In the midst of gunfire, Cushing stood up in the bow and detonated the torpedo's explosive charge at the Albemarle. Cushing stripped off his uniform and swam to shore, where he hid until daylight.
That day he found out his mission was a success. This is something straight from Hollywood. If William Cushing accomplished that, I thought, I owed it to him to find his grave.
I finally got to the cemetery. One of the small roads through the cemetery was named after him. I thought I should be able to find the grave without too much trouble. No such luck.
Rain was fast approaching, and by now my neuropathy was really bothering me. I was so close but so far away.
That evening I told my sister of my escapades.
Her first response was, "Who's William Cushing?"
"Who is William Cushing?" I responded. "He single handedly won the Civil War for the north."
She didn't quite believe me. I looked William Cushing up on the internet and told her about his heroic deed. There on the internet was a picture of his tomb, his monumental casket made of marble, and decorated with a Commander's hat, sword and coat. On one side of the stone the word "Albemarle" is cut and on the other side, "Fort Fisher."
I also read that it took him two tries to go up the Roanoke River. If it took William Cushing two tries to win the Civil War for the Union, then I needed to give it a second try to find his gravestone. By now I'd started to bond with William Cushing.
The next day my sister, being a good sport, asked if I was ready to find that Crashing guy.
"Whatever," she said. So off we went.
By now my sister and I had a picture in our minds of what the grave looked like, and that it overlooked the bay. When we got to the cemetery, we started to walk up Cushing Street. It was a beautiful, sunny day.
After about 10 minutes of looking, my sister yelled out, "I found Crashing's grave."
There it was, at the highest point of the cemetery, in all of its glory. What does one do when you finally reach the sacred burial place of William Cushing?
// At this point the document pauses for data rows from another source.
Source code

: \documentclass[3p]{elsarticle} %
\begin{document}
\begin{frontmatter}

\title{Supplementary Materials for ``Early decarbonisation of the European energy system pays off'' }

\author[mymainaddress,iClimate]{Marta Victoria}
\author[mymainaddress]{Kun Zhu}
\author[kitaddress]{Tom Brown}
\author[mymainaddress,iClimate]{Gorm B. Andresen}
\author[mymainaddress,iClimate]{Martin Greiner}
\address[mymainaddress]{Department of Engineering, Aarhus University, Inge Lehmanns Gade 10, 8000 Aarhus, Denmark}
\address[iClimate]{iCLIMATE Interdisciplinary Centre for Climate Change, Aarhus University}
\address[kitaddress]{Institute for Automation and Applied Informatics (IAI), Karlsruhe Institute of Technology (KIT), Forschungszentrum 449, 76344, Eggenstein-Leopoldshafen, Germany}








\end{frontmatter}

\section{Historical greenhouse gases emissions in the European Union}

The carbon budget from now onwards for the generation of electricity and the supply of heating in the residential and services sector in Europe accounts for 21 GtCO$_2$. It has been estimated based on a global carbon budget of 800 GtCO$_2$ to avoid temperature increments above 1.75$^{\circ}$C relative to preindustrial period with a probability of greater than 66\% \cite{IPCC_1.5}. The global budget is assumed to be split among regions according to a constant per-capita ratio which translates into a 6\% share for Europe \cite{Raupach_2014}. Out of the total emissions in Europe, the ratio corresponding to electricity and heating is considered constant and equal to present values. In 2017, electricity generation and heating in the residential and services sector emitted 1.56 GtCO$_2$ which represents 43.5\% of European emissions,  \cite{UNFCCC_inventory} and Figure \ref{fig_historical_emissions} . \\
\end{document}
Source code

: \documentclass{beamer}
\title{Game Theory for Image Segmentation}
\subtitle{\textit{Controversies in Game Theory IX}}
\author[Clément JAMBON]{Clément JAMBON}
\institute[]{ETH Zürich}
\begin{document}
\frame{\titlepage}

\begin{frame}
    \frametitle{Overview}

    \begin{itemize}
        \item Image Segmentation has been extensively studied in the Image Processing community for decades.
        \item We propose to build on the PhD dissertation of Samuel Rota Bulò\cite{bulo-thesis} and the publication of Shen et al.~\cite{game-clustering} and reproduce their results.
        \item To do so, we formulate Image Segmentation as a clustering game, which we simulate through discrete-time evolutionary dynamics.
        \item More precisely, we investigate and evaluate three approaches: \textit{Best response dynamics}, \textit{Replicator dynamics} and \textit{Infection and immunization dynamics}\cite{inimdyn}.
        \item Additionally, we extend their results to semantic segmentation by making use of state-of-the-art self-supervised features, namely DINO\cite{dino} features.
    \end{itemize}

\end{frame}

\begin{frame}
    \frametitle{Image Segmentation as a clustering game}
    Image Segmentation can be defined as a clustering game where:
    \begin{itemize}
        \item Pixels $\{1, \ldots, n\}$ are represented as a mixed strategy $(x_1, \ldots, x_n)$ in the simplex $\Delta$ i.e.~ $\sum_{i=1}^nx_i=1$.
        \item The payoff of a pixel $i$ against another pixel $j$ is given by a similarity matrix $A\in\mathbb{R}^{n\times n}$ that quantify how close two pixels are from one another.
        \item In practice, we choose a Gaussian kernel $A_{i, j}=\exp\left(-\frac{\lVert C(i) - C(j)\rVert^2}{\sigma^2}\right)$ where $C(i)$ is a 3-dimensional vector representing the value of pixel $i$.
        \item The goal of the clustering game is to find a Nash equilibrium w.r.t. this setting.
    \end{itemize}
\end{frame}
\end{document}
I gave a weak salute and had a moment of silence.
On my way home to Fredonia, I thought to myself, "If Westfield, N.Y., has a bronze statue of Grace Bedell and Lincoln meeting, why doesn't Fredonia have a bronze statue of William Cushing?" Don't get me wrong, the story of Grace Bedell is cute, but it doesn't hold a candle to the heroic deed of blowing up the Albemarle.
I'm proposing that the village of Fredonia owes it to themselves to have a bronze statue of William B. Cushing with a torpedo in his hand made and put it in the center of the commons.
Next time when I have family from out of town visiting, instead of going to Westfield and showing them the statue of Grace Bedell, I can really impress them and show them the statue of William B. Cushing.
Vince Eisaman is a Fredonia resident.